Collection entries
━━━━━━━━━━━━━━━━━━━━━━━━━━━━━━
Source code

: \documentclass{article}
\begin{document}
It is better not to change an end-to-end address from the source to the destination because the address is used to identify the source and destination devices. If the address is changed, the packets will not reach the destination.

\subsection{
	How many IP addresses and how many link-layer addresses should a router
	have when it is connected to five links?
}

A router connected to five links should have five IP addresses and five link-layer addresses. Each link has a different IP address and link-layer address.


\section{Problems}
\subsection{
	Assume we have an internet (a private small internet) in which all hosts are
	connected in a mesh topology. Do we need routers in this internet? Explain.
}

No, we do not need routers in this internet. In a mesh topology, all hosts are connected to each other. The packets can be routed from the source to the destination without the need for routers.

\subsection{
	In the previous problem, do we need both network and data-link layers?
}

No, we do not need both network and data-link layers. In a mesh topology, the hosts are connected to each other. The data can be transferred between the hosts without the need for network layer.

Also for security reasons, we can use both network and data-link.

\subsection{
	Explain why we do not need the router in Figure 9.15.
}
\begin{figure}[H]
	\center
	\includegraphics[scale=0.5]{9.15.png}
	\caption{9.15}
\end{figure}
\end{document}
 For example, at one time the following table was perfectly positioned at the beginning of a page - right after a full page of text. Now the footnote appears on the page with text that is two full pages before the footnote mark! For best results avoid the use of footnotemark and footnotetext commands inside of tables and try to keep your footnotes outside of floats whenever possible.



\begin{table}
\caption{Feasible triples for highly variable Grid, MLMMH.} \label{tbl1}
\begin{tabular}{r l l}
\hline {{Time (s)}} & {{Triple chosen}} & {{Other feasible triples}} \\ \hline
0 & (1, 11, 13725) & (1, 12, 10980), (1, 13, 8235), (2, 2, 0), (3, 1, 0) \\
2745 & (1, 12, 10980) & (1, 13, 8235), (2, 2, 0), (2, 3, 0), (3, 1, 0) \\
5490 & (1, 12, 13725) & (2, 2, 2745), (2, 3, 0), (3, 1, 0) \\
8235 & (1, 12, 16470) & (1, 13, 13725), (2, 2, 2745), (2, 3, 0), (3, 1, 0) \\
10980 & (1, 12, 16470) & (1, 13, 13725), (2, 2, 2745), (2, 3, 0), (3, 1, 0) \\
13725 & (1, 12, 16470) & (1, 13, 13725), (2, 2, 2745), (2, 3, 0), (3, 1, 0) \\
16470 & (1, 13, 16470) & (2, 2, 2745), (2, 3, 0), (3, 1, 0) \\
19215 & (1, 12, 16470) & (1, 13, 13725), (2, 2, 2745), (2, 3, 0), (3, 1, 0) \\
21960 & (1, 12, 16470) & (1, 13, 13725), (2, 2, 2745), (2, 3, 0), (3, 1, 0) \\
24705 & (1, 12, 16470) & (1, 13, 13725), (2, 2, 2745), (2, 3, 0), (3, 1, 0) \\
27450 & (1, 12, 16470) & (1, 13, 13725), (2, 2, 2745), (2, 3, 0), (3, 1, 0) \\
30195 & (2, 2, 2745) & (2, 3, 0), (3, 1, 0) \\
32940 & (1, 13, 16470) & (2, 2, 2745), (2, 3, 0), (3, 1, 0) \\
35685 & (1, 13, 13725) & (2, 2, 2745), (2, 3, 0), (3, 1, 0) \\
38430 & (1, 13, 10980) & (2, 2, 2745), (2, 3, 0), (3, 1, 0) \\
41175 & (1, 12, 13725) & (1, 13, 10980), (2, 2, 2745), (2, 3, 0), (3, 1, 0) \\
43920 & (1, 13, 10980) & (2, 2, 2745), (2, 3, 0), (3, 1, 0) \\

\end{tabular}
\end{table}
━━━━━━━━━━━━━━━━━━━━━━━━━━━━━━
Work to be completed —
Could you restate word for word the lines above from the one containing "A router connected" through the one containing "No, we do not need both", both included, and nothing else?

Reply to the task —
A router connected to five links should have five IP addresses and five link-layer addresses. Each link has a different IP address and link-layer address.


\section{Problems}
\subsection{
	Assume we have an internet (a private small internet) in which all hosts are
	connected in a mesh topology. Do we need routers in this internet? Explain.
}

No, we do not need routers in this internet. In a mesh topology, all hosts are connected to each other. The packets can be routed from the source to the destination without the need for routers.

\subsection{
	In the previous problem, do we need both network and data-link layers?
}

No, we do not need both network and data-link layers. In a mesh topology, the hosts are connected to each other. The data can be transferred between the hosts without the need for network layer.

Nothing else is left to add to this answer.